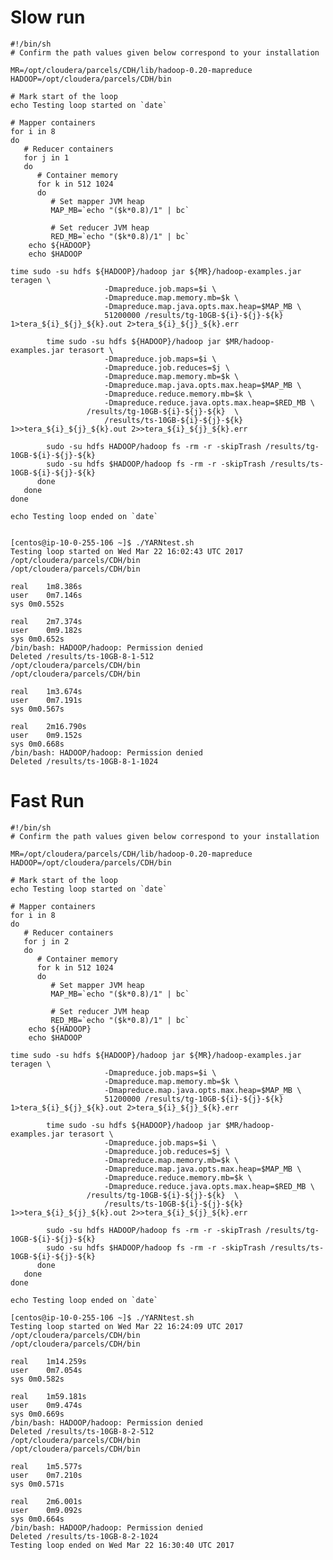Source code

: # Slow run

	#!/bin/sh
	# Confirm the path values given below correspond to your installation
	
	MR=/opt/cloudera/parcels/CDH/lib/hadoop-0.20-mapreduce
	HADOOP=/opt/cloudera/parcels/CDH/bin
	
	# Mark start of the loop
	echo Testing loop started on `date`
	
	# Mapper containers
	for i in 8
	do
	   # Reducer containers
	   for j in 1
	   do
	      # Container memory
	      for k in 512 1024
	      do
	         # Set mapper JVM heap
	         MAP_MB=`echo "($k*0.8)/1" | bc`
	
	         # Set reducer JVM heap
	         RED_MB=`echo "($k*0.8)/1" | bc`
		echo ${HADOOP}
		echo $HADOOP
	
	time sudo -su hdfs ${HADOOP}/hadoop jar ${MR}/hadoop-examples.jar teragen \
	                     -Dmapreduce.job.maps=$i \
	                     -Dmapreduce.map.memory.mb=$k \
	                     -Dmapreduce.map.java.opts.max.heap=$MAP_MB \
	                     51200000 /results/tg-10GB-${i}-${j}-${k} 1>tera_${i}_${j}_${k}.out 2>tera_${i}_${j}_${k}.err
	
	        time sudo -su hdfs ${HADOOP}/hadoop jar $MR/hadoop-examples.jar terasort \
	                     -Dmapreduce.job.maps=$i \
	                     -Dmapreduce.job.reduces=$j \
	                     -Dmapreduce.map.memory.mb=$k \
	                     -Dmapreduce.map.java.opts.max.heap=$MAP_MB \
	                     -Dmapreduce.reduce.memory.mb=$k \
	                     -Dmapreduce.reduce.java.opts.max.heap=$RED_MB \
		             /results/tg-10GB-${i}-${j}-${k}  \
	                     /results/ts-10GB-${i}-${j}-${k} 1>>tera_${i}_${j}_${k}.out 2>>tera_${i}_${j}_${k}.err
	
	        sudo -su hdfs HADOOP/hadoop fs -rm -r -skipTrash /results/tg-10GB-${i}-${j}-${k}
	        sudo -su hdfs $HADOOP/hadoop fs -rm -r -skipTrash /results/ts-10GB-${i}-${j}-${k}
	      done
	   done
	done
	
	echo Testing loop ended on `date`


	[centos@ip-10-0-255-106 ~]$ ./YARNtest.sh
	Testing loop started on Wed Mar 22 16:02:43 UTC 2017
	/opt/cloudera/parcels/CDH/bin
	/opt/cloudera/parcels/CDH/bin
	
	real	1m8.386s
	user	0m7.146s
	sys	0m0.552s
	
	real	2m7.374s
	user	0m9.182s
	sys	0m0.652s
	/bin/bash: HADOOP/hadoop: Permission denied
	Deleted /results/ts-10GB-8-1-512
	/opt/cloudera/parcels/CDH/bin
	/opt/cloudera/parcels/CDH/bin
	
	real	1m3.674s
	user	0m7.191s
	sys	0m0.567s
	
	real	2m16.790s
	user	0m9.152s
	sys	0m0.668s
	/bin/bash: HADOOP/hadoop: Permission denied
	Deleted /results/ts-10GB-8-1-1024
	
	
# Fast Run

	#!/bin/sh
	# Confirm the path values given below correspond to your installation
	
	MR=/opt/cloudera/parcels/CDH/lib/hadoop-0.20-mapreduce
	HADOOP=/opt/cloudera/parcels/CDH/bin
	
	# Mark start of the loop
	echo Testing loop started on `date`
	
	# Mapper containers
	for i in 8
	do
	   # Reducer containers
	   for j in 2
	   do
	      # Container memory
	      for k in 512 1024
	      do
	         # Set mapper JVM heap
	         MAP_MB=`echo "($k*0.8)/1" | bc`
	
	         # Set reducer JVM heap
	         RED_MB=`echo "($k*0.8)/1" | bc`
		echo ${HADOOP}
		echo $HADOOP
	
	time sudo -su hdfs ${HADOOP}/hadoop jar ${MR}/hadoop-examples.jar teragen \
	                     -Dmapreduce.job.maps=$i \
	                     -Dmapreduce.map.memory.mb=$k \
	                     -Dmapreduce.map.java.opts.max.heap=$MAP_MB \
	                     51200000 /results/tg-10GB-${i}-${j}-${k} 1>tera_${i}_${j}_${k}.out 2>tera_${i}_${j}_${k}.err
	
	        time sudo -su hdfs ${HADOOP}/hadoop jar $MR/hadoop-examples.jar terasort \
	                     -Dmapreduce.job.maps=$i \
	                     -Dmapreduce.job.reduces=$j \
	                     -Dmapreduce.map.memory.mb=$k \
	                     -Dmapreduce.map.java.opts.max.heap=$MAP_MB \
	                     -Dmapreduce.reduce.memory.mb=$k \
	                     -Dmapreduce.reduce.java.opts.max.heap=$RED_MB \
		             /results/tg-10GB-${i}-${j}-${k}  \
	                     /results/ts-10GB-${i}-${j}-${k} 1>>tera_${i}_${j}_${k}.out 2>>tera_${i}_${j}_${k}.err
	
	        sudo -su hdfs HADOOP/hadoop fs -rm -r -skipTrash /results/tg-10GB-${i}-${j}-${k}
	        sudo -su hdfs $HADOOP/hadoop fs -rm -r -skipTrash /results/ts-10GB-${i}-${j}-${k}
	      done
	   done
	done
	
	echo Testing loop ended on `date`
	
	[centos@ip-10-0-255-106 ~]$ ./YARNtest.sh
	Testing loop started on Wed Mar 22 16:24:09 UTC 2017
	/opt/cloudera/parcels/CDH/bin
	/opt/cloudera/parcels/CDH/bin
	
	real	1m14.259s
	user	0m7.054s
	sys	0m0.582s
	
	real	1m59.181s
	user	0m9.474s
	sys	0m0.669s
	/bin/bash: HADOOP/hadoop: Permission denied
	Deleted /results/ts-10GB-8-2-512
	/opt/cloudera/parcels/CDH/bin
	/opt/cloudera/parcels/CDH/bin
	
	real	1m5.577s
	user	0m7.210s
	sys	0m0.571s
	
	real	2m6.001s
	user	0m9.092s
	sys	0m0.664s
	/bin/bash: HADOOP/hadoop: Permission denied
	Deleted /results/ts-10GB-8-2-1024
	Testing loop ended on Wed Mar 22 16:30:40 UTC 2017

☆ ☆ ☆ ☆

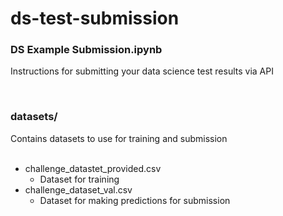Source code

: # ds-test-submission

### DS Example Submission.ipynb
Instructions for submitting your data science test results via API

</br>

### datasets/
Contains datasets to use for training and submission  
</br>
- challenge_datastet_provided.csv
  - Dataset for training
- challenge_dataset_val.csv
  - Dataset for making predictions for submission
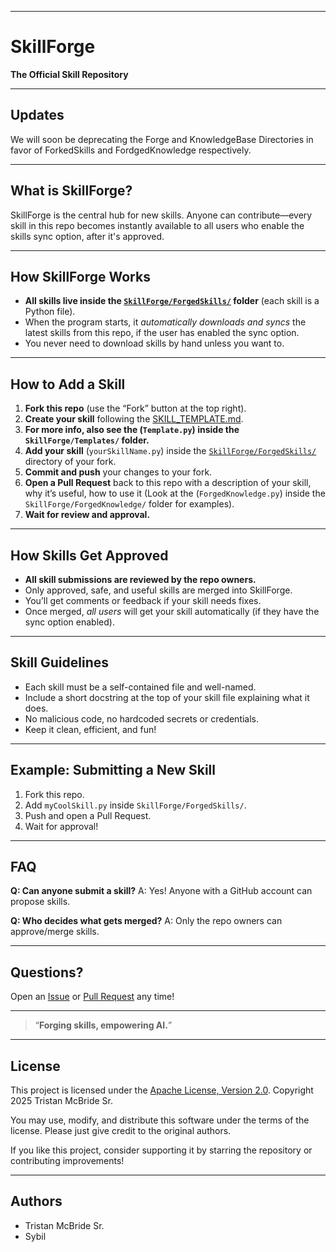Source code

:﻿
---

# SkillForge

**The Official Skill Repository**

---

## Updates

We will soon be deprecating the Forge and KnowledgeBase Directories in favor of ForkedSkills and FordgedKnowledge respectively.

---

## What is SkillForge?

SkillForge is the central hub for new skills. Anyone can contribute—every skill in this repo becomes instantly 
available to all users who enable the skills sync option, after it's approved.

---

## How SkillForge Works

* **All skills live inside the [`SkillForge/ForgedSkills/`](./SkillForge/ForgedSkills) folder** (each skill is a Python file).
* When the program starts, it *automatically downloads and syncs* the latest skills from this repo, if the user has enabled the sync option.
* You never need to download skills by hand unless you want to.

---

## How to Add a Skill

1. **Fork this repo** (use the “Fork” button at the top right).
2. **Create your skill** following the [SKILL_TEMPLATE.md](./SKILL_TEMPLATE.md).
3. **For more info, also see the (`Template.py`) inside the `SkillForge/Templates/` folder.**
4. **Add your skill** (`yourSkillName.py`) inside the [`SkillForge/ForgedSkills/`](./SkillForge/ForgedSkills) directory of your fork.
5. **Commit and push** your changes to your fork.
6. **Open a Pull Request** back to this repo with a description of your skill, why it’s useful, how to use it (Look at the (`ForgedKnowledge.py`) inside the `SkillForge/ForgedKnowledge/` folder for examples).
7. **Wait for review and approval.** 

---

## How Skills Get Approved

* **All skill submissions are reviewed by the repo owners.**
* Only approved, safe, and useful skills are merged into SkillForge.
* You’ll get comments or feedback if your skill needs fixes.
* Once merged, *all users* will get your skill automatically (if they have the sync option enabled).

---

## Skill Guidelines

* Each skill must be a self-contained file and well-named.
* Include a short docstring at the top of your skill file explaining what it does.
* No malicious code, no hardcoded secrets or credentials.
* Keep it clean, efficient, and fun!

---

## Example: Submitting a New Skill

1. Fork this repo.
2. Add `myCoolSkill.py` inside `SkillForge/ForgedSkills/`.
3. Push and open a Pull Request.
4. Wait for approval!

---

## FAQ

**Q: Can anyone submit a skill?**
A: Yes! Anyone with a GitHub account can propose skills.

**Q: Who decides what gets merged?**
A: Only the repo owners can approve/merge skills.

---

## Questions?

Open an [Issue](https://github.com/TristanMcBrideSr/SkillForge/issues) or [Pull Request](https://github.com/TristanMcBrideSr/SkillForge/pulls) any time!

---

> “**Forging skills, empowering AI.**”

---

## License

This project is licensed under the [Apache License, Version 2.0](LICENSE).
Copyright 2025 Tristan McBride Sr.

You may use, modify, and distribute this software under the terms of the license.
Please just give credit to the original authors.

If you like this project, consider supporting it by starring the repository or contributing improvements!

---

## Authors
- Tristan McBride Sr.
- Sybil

☆ ☆ ☆ ☆

• [Exercise description]
Go through the entries above and count each line that contains the string "Testing". Reply only with the total.

• [Response for this exercise]
7